ICMI 2015

OR.91 Inhibition of miR-93 Promotes Interferon Effector Signaling to Suppress Influenza A Infection by Upregulating JAK1

Friday, July 17, 2015: 4:00 PM
Salon 7, Ground Floor (Maritim Hotel)
Jin Hou, PhD , Institute of Immunology, Shanghai, China
Type I interferon (IFN) plays critical roles in host antiviral innate immune response, and regulation of IFN effector signaling has attracted much attention. microRNAs are important regulators of innate immune response, but microRNAs regulated IFN effector signaling still need further investigation. Here, during influenza A virus (IAV) infection, we found that miR-93 expression was significantly downregulated in Alveolar epithelial type II cells (AT2) upon IAVs infection through RIG-I/JNK pathway.

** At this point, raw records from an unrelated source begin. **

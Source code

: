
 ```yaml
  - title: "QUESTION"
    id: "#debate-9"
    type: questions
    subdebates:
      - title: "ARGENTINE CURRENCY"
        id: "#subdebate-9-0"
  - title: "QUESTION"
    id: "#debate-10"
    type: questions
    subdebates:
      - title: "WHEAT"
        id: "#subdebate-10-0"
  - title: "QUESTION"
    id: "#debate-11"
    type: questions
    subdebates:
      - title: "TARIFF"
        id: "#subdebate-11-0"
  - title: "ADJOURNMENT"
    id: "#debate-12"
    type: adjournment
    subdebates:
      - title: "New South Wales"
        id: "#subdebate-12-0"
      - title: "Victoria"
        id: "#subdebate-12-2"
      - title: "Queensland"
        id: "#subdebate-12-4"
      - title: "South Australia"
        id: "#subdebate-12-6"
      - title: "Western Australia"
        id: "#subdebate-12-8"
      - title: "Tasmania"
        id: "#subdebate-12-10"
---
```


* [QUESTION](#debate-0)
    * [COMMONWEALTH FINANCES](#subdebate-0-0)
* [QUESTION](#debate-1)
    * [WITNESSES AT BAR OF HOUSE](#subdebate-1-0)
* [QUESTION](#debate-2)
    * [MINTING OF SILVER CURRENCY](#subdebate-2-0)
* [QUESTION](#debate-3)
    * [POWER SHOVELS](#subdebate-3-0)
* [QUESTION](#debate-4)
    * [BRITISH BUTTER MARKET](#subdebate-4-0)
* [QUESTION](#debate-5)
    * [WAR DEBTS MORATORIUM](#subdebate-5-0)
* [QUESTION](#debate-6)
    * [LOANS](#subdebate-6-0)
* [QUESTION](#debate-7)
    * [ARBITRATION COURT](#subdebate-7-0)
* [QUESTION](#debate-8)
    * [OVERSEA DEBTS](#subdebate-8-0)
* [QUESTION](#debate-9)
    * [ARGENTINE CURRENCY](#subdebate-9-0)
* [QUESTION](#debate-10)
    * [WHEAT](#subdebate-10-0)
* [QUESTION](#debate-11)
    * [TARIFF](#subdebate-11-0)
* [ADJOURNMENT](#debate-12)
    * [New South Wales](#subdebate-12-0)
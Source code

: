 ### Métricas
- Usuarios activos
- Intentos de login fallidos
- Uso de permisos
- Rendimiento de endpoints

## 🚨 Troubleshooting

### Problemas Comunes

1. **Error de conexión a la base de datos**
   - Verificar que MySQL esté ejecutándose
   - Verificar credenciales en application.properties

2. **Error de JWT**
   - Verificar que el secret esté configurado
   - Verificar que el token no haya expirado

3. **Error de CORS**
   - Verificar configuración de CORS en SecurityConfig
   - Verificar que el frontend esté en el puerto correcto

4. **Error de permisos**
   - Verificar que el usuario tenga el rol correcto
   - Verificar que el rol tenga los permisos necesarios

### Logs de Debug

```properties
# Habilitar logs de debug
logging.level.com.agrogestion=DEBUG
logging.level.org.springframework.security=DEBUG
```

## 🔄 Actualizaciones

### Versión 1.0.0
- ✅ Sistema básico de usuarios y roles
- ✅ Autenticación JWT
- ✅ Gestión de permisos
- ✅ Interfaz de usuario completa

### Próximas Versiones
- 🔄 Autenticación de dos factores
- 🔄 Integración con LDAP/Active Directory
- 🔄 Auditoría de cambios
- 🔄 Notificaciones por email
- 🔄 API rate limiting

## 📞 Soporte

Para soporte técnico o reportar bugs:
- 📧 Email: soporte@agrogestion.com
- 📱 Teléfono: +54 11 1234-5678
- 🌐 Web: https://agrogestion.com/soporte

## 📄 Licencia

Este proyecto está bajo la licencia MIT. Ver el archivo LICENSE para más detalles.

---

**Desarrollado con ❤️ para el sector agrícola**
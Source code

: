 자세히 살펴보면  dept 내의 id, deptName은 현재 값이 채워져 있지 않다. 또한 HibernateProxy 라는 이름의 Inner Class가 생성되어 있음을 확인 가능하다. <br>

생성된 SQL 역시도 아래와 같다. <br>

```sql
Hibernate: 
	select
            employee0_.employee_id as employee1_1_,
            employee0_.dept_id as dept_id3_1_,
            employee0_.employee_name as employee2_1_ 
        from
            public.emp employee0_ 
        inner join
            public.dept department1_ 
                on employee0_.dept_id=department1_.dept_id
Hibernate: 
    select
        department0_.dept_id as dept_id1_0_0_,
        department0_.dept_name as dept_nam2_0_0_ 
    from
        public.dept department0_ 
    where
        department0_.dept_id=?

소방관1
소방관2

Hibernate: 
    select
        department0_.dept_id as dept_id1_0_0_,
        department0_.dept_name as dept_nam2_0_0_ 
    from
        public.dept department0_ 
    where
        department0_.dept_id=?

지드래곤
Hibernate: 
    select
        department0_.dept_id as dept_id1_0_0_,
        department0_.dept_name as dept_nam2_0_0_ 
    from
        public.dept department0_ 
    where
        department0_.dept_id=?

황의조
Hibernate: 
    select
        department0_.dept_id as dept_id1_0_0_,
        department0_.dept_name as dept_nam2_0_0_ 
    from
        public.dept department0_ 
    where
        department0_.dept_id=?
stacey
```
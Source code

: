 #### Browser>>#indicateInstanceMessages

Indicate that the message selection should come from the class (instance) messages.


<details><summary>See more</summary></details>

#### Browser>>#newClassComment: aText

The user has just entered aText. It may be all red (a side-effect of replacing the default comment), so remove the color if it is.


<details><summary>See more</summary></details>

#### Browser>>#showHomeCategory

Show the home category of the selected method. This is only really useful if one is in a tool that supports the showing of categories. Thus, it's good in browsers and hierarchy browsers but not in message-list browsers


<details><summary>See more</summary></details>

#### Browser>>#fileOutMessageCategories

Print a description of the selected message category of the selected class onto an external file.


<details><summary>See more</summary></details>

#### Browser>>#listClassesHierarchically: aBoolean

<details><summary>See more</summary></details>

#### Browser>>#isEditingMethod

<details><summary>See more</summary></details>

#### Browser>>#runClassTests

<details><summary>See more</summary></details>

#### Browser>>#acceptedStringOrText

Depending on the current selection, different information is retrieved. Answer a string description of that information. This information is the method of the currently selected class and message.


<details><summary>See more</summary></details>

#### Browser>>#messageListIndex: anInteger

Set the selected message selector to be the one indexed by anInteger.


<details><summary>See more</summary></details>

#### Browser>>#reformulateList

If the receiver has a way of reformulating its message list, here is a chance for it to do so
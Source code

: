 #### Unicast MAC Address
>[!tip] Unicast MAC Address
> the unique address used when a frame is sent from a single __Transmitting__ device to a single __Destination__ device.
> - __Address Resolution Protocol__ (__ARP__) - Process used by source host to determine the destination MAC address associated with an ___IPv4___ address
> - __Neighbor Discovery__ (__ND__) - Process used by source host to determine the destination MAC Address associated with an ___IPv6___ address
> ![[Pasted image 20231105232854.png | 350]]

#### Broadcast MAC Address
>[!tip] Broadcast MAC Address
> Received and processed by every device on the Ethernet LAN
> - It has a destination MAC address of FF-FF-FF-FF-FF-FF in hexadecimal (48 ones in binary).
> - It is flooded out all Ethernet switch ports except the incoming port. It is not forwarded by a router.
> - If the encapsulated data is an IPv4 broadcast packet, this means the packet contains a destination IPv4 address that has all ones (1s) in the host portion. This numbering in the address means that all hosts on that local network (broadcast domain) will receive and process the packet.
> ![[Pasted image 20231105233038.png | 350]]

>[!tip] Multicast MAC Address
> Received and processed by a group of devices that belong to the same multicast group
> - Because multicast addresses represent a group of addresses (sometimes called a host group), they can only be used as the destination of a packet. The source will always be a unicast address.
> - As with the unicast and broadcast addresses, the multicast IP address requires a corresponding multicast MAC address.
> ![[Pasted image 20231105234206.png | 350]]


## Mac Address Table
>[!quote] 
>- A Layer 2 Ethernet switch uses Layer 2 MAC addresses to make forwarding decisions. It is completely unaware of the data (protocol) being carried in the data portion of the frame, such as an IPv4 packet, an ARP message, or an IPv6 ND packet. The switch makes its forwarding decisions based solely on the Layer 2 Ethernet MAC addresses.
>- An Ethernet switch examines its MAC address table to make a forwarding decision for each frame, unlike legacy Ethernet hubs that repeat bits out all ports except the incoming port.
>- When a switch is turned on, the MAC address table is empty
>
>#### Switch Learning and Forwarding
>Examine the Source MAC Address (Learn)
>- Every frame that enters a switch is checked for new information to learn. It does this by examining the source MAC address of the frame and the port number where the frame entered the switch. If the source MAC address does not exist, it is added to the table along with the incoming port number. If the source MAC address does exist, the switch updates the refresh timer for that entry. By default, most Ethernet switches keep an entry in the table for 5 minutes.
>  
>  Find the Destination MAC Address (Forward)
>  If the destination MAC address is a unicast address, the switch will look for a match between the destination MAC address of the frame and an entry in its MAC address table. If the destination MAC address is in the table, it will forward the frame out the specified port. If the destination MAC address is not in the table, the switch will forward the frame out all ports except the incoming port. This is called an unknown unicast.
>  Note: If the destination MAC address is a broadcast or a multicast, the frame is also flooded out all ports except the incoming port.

Inhibition of miR-93 was found to promote host antiviral innate response by facilitating type I IFN effector signaling, and JAK1 was identified to be directly targeted by miR-93. Importantly, in vivo administration of miR-93 antagomiR significantly inhibited miR-93 expression and markedly suppressed IAVs infection, which in turn prevented the death of IAVs infected mice. Hence, the inducible downregulation of miR-93 suppress IAVs infection by upregulation IFN-JAK-STAT effector pathway, and in vivo inhibition of miR-93 bears considerable therapeutic potential for suppressing IAVs infection.